Selenium is an essential nutrient and a component of several proteins and enzymes in the body that are known to play important roles, including regulation of thyroid hormones and antioxidant defences (Institute of Medicine, 2000; Otten et al., 2006). A deficiency in selenium may lead to chronic diseases such as Keshan disease (characterized by cardiomyopathy) and Kashin-Beck disease (characterized by rheumatism) (Yang, 1984) and may also be associated with a form of cretinism related to hypothyroidism (Spallholz, 2001; WHO and FAO, 2004; Xia et al., 2005). In order to protect the Canadian population from the aforementioned diseases, Health Canada adopted the RDA for selenium established by the Institute of Medicine (2000). These recommended daily intakes vary between 15 and 55 µg of selenium per day, depending on the age group. Selenium deficiency is not likely to be a concern in Canada, as the estimates from the Canadian TDS (2005-2011) show that the Canadian population meets the Institute of Medicine's recommended daily intake from food, which represents the main source of selenium.

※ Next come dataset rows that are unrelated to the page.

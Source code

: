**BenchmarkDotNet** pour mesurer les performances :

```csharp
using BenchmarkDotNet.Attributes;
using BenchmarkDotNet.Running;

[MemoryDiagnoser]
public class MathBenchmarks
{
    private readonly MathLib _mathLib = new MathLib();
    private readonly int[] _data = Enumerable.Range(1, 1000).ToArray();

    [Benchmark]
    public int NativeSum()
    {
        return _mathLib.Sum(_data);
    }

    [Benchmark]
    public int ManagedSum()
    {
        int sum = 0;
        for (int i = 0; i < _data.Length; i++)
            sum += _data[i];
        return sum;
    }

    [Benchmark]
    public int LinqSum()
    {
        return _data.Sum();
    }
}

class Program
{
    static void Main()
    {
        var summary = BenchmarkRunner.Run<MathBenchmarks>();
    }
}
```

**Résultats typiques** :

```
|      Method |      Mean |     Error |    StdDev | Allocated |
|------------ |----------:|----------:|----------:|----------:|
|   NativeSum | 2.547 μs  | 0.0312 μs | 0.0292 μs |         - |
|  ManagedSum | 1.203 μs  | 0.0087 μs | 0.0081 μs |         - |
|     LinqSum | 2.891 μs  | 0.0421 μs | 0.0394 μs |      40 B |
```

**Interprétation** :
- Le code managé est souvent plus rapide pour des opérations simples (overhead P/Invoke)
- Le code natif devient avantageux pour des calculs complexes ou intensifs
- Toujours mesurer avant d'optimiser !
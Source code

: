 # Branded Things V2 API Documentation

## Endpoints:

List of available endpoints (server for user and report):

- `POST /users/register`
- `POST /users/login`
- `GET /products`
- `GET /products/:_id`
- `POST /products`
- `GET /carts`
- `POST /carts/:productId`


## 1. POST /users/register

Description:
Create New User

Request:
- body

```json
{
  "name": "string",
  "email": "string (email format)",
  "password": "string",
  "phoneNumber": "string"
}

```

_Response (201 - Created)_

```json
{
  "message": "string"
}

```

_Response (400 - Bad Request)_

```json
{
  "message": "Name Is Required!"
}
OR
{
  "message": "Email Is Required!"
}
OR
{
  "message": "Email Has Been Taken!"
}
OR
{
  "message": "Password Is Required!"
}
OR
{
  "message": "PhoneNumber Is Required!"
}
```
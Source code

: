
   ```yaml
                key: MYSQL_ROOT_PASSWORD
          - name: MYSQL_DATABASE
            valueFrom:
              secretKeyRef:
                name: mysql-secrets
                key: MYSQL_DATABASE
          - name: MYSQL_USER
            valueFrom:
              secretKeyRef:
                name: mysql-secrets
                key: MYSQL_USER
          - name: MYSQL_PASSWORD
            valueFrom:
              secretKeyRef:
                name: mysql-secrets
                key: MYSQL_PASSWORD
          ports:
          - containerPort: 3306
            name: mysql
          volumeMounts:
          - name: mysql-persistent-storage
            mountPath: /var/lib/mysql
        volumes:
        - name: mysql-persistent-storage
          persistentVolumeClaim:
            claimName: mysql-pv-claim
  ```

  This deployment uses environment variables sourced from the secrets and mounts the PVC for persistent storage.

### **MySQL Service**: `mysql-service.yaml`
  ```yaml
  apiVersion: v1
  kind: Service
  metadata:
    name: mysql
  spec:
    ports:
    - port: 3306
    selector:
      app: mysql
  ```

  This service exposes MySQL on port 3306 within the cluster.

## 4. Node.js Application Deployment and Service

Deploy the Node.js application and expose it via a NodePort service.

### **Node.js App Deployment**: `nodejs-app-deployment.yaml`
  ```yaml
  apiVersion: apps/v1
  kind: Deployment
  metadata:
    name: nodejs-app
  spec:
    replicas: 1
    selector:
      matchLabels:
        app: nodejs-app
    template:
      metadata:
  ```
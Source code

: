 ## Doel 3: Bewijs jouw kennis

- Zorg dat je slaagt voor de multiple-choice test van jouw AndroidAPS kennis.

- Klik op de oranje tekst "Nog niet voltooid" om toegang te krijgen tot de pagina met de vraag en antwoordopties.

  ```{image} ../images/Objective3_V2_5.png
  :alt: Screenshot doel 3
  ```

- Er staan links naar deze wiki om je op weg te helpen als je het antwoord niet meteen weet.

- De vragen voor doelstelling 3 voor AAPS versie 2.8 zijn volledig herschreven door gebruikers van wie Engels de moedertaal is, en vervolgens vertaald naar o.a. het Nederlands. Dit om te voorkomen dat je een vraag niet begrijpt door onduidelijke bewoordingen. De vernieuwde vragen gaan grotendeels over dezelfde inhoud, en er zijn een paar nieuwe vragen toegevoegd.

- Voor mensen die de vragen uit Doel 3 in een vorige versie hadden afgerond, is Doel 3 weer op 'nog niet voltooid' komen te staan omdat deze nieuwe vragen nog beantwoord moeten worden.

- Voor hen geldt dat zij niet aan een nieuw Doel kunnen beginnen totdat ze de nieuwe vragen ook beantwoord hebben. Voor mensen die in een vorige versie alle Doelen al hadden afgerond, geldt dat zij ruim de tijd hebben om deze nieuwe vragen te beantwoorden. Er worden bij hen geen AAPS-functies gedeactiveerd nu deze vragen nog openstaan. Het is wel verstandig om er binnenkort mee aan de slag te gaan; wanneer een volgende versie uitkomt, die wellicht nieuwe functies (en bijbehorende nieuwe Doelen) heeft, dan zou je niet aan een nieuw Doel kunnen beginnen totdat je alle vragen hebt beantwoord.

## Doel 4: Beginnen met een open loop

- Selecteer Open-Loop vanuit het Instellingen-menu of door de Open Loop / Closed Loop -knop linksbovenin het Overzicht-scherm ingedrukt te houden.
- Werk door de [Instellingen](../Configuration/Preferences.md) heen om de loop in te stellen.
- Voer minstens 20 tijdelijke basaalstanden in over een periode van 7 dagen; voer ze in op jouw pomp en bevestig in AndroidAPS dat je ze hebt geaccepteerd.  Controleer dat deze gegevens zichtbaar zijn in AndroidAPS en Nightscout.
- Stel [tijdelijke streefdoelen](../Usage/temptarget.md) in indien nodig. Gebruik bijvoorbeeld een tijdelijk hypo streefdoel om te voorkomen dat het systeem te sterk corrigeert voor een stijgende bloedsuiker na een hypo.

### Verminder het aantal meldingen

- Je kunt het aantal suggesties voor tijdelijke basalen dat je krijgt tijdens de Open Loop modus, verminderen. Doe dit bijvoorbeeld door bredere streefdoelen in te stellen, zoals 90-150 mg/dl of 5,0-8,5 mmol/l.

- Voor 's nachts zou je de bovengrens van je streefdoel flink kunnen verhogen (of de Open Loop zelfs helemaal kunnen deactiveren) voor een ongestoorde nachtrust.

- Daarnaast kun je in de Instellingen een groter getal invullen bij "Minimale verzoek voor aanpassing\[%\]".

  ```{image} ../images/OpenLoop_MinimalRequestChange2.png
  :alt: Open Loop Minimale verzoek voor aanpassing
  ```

Selenium toxicity generally occurs when exposure levels are much higher than the recommended daily intakes. Selenosis symptoms resulting from chronic exposure to high levels of selenium are characterized by hair loss, nail anomalies or loss, skin anomalies, garlic odour of the breath, tooth decay and, more severely, disturbances of the nervous system.
The studies of Yang and colleagues focus on the symptoms of selenosis in a Chinese population (Enshi County) exposed to high levels of selenium (Yang et al., 1989a,b) and the follow-up of five recovered sensitive individuals from the same population (Yang and Zhou, 1994). The source of selenium was mainly food (plant based) (Yang et al., 1983). The level of intake was classified as low, medium or high and estimated through questionnaire distribution and measurements of selenium in food items. Selenosis symptoms were classified according to their severity (Yang et al., 1989b). Symptoms were not present in individuals with a blood selenium concentration of 1000 µg/L or below. Blood selenium levels in the range of 1000-2000 µg/L induced symptoms in up to 35% of individuals, whereas blood selenium concentrations in the range of 2000-3300 µg/L or higher induced symptoms in 45% of individuals. Symptoms were mainly (97% of the time) present in adults. Persistent selenosis symptoms were observed in five Chinese individuals with blood selenium concentrations ranging between 1054 and 1854 µg/L. The authors calculated that a blood selenium concentration of 1054 µg/L corresponded to an intake of 910 µg/day and identified these as the minimum blood selenium concentration and selenium intake causing toxicity, respectively. The authors also indicated that the maximum daily safe intake of selenium was 750-850 µg/day.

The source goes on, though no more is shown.